Return exactly the lines from the start of the records below through the line containing "- KitPloit - PenTest &amp; Hacking Tools", both ends included, and leave out the pictures.

• INPUT
--- START ---

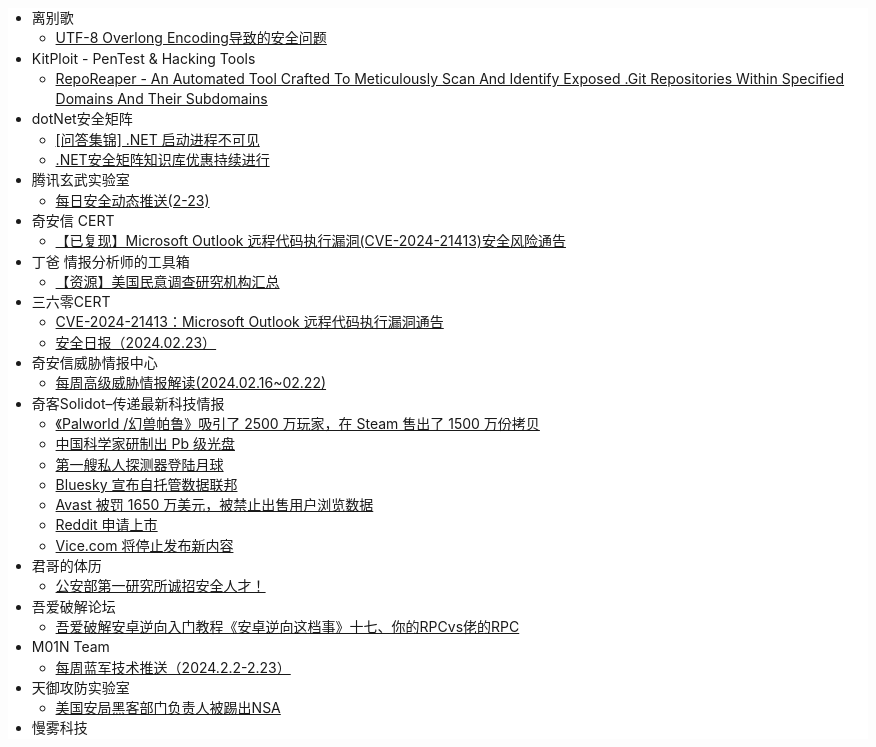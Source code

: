 - 离别歌
  - [UTF-8 Overlong Encoding导致的安全问题](https://www.leavesongs.com/PENETRATION/utf-8-overlong-encoding.html)
- KitPloit - PenTest &amp; Hacking Tools
  - [RepoReaper - An Automated Tool Crafted To Meticulously Scan And Identify Exposed .Git Repositories Within Specified Domains And Their Subdomains](http://www.kitploit.com/2024/02/reporeaper-automated-tool-crafted-to.html)
- dotNet安全矩阵
  - [[问答集锦] .NET 启动进程不可见](https://mp.weixin.qq.com/s?__biz=MzUyOTc3NTQ5MA==&mid=2247490785&idx=1&sn=ad76c104ce90902f5ff2bc46dad16da9&chksm=fa5ab20ccd2d3b1ae78304c60f0c8f66244b9fe0e659cf641aff163ff271d5d8df9f33985b43&scene=58&subscene=0#rd)
  - [.NET安全矩阵知识库优惠持续进行](https://mp.weixin.qq.com/s?__biz=MzUyOTc3NTQ5MA==&mid=2247490785&idx=2&sn=dc107005332c309ff7b51d1f278a58b6&chksm=fa5ab20ccd2d3b1aa3641abe870aa9a62b455a5d82ca7d6cc8042fd274046ccc8c17f6a5e031&scene=58&subscene=0#rd)
- 腾讯玄武实验室
  - [每日安全动态推送(2-23)](https://mp.weixin.qq.com/s?__biz=MzA5NDYyNDI0MA==&mid=2651959531&idx=1&sn=4cbac81d511ca7cdf1e41195972e1817&chksm=8baed074bcd95962db87e1487c1c647655c2718f4557219848b31b2b863a8ba74159a9657d1c&scene=58&subscene=0#rd)
- 奇安信 CERT
  - [【已复现】Microsoft Outlook 远程代码执行漏洞(CVE-2024-21413)安全风险通告](https://mp.weixin.qq.com/s?__biz=MzU5NDgxODU1MQ==&mid=2247500545&idx=1&sn=d9f990d1990fcac777ec01aff28ad72e&chksm=fe79e799c90e6e8f8253fd98dc7849e67980986d1c1b53bcf10d71a0b8bc0e6d1f6eb58eb694&scene=58&subscene=0#rd)
- 丁爸 情报分析师的工具箱
  - [【资源】美国民意调查研究机构汇总](https://mp.weixin.qq.com/s?__biz=MzI2MTE0NTE3Mw==&mid=2651142341&idx=1&sn=073f70a1133821b59aceee385144de6c&chksm=f1af4fffc6d8c6e9828b5a13d50be3d4a99ca6e850c934fbb610fc60ef13bc9550fb5c30347e&scene=58&subscene=0#rd)
- 三六零CERT
  - [CVE-2024-21413：Microsoft Outlook 远程代码执行漏洞通告](https://mp.weixin.qq.com/s?__biz=MzU5MjEzOTM3NA==&mid=2247502796&idx=1&sn=ce48dd867994ddaaef86e0dea742ce4f&chksm=fe26cecdc95147dbb119205ba33d9435d588d710143435157b91c257756a8016d27dcf569798&scene=58&subscene=0#rd)
  - [安全日报（2024.02.23）](https://mp.weixin.qq.com/s?__biz=MzU5MjEzOTM3NA==&mid=2247502796&idx=2&sn=eb1f29b9e5142de09ca56370d88578ef&chksm=fe26cecdc95147dbe97ee215a7c1a51dff2a6bb748c994d8f826fa52286c30eef0364796803b&scene=58&subscene=0#rd)
- 奇安信威胁情报中心
  - [每周高级威胁情报解读(2024.02.16~02.22)](https://mp.weixin.qq.com/s?__biz=MzI2MDc2MDA4OA==&mid=2247509703&idx=1&sn=f8e9dbc3e31c0d5b2e3ad4122feba958&chksm=ea6651b0dd11d8a64404e160280301ceb6564cf5a9d060e4a26a03ccd800214e8c3cdc38a3b8&scene=58&subscene=0#rd)
- 奇客Solidot–传递最新科技情报
  - [《Palworld /幻兽帕鲁》吸引了 2500 万玩家，在 Steam 售出了 1500 万份拷贝](https://www.solidot.org/story?sid=77432)
  - [中国科学家研制出 Pb 级光盘](https://www.solidot.org/story?sid=77431)
  - [第一艘私人探测器登陆月球](https://www.solidot.org/story?sid=77430)
  - [Bluesky 宣布自托管数据联邦](https://www.solidot.org/story?sid=77428)
  - [Avast 被罚 1650 万美元，被禁止出售用户浏览数据](https://www.solidot.org/story?sid=77427)
  - [Reddit 申请上市](https://www.solidot.org/story?sid=77426)
  - [Vice.com 将停止发布新内容](https://www.solidot.org/story?sid=77425)
- 君哥的体历
  - [公安部第一研究所诚招安全人才！](https://mp.weixin.qq.com/s?__biz=MzI2MjQ1NTA4MA==&mid=2247490960&idx=1&sn=7087d66261903688cd64676b5a1f06ae&chksm=ea4bb7d7dd3c3ec160ea78899523884c95ead23948a0dd437b5085980b13abf1edb5cfca8486&scene=58&subscene=0#rd)
- 吾爱破解论坛
  - [吾爱破解安卓逆向入门教程《安卓逆向这档事》十七、你的RPCvs佬的RPC](https://mp.weixin.qq.com/s?__biz=MjM5Mjc3MDM2Mw==&mid=2651140090&idx=1&sn=d8b3011c016ae650d83db7bd9363878c&chksm=bd50bfae8a2736b8260a8115ae2b0b95c929c8b221cabd8733853f6ba5409180b6a1443b30c0&scene=58&subscene=0#rd)
- M01N Team
  - [每周蓝军技术推送（2024.2.2-2.23）](https://mp.weixin.qq.com/s?__biz=MzkyMTI0NjA3OA==&mid=2247493380&idx=1&sn=2f4d694cbd77e35b53a5c68c02e0464d&chksm=c1842715f6f3ae039f72975812ee6f02115d72176e8521d1fac03979996d60f39ff97329da6e&scene=58&subscene=0#rd)
- 天御攻防实验室
  - [美国安局黑客部门负责人被踢出NSA](https://mp.weixin.qq.com/s?__biz=MzU0MzgyMzM2Nw==&mid=2247485413&idx=1&sn=4444415f805dc8488c4ac3c1933df85a&chksm=fb04c48dcc734d9b8673f340236d93c15152da9051f4a59cbe371b73c7ab25da3d59a44ad2b6&scene=58&subscene=0#rd)
- 慢雾科技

--- END ---

• TASK SOLUTION
Source code

: - 离别歌
  - [UTF-8 Overlong Encoding导致的安全问题](https://www.leavesongs.com/PENETRATION/utf-8-overlong-encoding.html)
- KitPloit - PenTest &amp; Hacking Tools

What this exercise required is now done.